WORK TASK
Give the data again exactly as it appears, excluding any pictures.

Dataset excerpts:
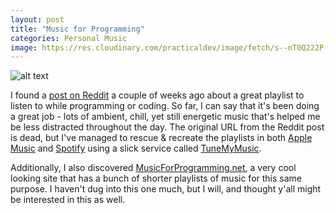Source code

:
 ```yaml
---
layout: post
title: "Music for Programming"
categories: Personal Music
image: https://res.cloudinary.com/practicaldev/image/fetch/s--nT0Q222P--/c_imagga_scale,f_auto,fl_progressive,h_420,q_auto,w_1000/https://dev-to-uploads.s3.amazonaws.com/i/68zuarber4sx5z2snxvb.png
---
```


![alt text][headerImg]

I found a [post on Reddit][reddit] a couple of weeks ago about a great playlist to listen to while programming or coding. So far, I can say that it's been doing a great job - lots of ambient, chill, yet still energetic music that's helped me be less distracted throughout the day. The original URL from the Reddit post is dead, but I've managed to rescue & recreate the playlists in both [Apple Music][apple] and [Spotify][spotify] using a slick service called [TuneMyMusic][tune].

Additionally, I also discovered [MusicForProgramming.net][mfpweb], a very cool looking site that has a bunch of shorter playlists of music for this same purpose. I haven't dug into this one much, but I will, and thought y'all might be interested in this as well.

[headerImg]: https://res.cloudinary.com/practicaldev/image/fetch/s--nT0Q222P--/c_imagga_scale,f_auto,fl_progressive,h_420,q_auto,w_1000/https://dev-to-uploads.s3.amazonaws.com/i/68zuarber4sx5z2snxvb.png "Coding Music"
[reddit]: https://www.reddit.com/r/Music/comments/10blstf/i_am_a_programmer_and_made_a_list_with_electronic/
[apple]: https://music.apple.com/us/playlist/programming-coding-playlist/pl.u-RRbV0XNsxea5DG
[spotify]: https://open.spotify.com/playlist/4fsrrC5lCaLsCGw7z1HsUC
[mfpweb]: https://musicforprogramming.net/
[tune]: https://www.tunemymusic.com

PROBLEM SOLUTION
Source code

:
 ```yaml
---
layout: post
title: "Music for Programming"
categories: Personal Music
image: https://res.cloudinary.com/practicaldev/image/fetch/s--nT0Q222P--/c_imagga_scale,f_auto,fl_progressive,h_420,q_auto,w_1000/https://dev-to-uploads.s3.amazonaws.com/i/68zuarber4sx5z2snxvb.png
---
```


![alt text][headerImg]

I found a [post on Reddit][reddit] a couple of weeks ago about a great playlist to listen to while programming or coding. So far, I can say that it's been doing a great job - lots of ambient, chill, yet still energetic music that's helped me be less distracted throughout the day. The original URL from the Reddit post is dead, but I've managed to rescue & recreate the playlists in both [Apple Music][apple] and [Spotify][spotify] using a slick service called [TuneMyMusic][tune].

Additionally, I also discovered [MusicForProgramming.net][mfpweb], a very cool looking site that has a bunch of shorter playlists of music for this same purpose. I haven't dug into this one much, but I will, and thought y'all might be interested in this as well.

[headerImg]: https://res.cloudinary.com/practicaldev/image/fetch/s--nT0Q222P--/c_imagga_scale,f_auto,fl_progressive,h_420,q_auto,w_1000/https://dev-to-uploads.s3.amazonaws.com/i/68zuarber4sx5z2snxvb.png "Coding Music"
[reddit]: https://www.reddit.com/r/Music/comments/10blstf/i_am_a_programmer_and_made_a_list_with_electronic/
[apple]: https://music.apple.com/us/playlist/programming-coding-playlist/pl.u-RRbV0XNsxea5DG
[spotify]: https://open.spotify.com/playlist/4fsrrC5lCaLsCGw7z1HsUC
[mfpweb]: https://musicforprogramming.net/
[tune]: https://www.tunemymusic.com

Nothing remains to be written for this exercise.